What you should do: Below are the records; give again exactly the line with "create storage account", the line with "- 'Remove-AzRmStorageShare'", and each line that lies between them, and nothing besides.

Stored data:

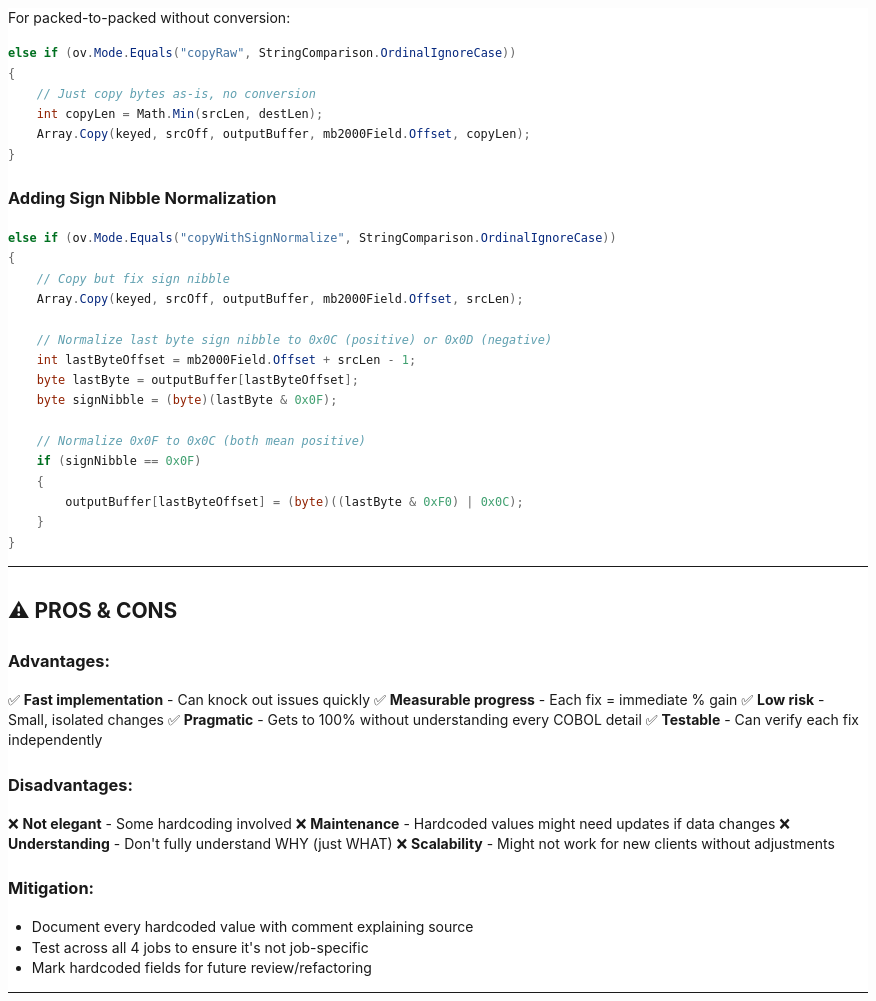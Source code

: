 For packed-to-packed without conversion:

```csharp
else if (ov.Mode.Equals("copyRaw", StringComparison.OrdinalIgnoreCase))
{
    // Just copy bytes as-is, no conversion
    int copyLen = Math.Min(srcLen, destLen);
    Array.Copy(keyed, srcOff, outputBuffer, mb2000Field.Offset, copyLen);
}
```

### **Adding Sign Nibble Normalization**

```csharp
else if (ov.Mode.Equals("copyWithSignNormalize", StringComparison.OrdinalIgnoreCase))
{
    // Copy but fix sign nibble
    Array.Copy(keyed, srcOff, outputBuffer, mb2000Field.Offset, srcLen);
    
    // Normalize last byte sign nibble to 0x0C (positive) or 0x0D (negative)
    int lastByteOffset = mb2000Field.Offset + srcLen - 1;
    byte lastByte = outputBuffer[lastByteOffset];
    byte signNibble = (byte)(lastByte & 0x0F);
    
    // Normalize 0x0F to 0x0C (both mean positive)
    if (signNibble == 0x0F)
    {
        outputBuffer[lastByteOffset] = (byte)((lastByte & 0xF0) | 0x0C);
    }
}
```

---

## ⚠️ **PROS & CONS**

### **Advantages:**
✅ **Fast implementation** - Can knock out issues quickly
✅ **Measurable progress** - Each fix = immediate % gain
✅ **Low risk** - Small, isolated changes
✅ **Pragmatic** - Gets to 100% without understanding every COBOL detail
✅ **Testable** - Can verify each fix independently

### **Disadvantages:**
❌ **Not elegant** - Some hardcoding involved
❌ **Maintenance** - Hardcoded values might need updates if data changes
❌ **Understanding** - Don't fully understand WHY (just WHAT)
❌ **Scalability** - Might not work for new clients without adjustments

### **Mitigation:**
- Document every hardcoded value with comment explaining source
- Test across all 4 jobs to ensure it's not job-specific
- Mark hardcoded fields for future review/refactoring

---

--

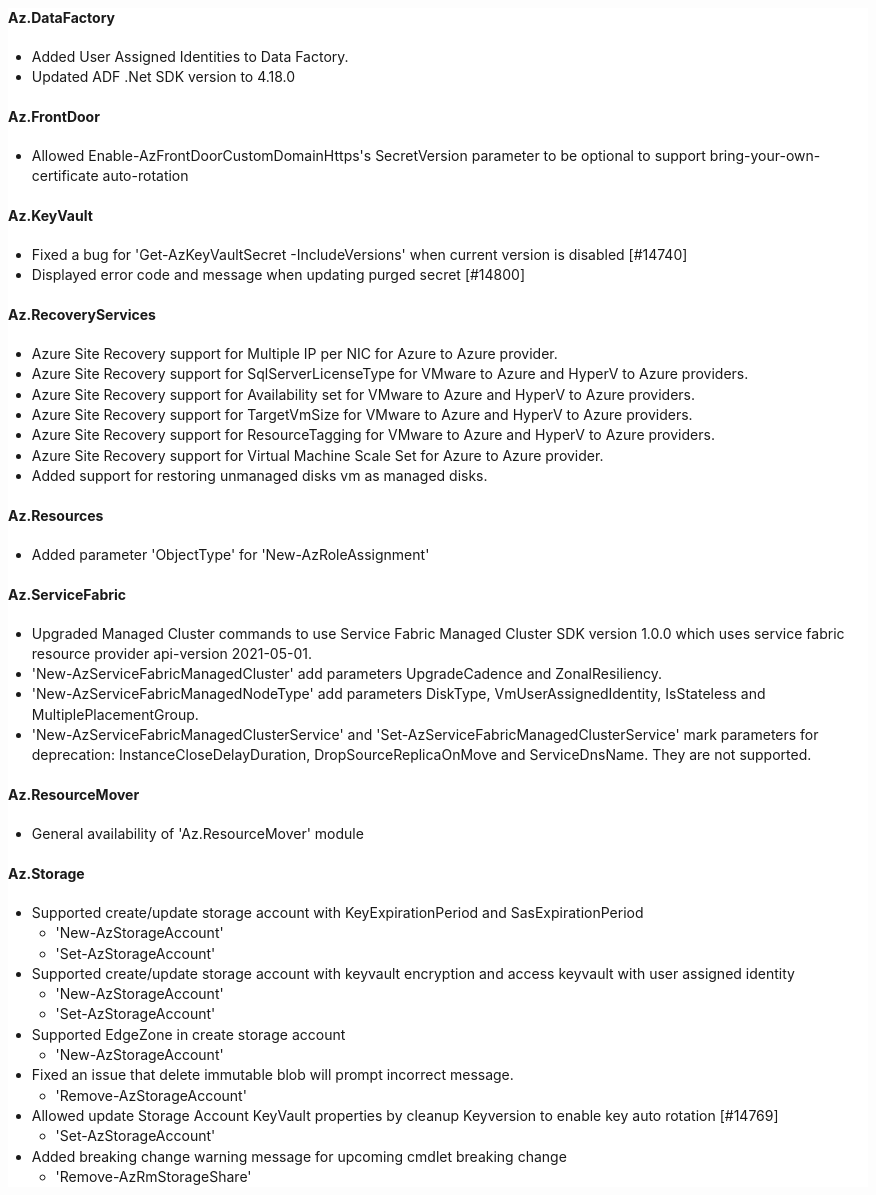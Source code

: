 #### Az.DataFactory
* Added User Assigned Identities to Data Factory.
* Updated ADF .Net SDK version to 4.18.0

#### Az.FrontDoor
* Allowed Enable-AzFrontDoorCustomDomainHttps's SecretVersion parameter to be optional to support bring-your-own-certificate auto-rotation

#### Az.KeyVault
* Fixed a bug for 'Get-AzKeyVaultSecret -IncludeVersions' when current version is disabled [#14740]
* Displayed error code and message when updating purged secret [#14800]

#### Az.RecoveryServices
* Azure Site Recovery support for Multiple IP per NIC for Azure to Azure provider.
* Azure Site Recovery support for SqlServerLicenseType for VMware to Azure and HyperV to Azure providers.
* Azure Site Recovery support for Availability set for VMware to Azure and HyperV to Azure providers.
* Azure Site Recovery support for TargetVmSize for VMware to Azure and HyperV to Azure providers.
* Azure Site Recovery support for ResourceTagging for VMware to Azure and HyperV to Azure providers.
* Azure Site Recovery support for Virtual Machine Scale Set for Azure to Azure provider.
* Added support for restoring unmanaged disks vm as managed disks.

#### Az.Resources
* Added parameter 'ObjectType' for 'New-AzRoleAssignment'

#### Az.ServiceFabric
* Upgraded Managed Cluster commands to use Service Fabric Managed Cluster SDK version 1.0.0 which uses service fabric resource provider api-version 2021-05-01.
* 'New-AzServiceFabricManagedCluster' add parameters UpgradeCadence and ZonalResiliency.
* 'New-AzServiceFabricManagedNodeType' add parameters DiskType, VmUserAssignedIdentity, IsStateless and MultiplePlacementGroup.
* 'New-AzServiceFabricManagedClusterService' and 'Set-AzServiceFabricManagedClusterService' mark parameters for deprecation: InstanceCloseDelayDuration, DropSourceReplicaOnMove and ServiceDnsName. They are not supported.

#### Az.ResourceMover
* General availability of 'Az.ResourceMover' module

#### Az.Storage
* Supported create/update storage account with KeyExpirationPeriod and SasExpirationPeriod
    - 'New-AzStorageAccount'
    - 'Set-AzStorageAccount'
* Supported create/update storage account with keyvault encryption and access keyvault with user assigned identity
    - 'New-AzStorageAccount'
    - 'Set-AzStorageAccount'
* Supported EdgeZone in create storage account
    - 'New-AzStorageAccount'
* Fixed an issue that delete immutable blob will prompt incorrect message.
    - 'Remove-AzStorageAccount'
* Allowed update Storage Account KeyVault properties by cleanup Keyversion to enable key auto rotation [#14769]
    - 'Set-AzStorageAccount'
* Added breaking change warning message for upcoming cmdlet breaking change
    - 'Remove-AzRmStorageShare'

Solution to the exercise:
* Supported EdgeZone in create storage account
    - 'New-AzStorageAccount'
* Fixed an issue that delete immutable blob will prompt incorrect message.
    - 'Remove-AzStorageAccount'
* Allowed update Storage Account KeyVault properties by cleanup Keyversion to enable key auto rotation [#14769]
    - 'Set-AzStorageAccount'
* Added breaking change warning message for upcoming cmdlet breaking change
    - 'Remove-AzRmStorageShare'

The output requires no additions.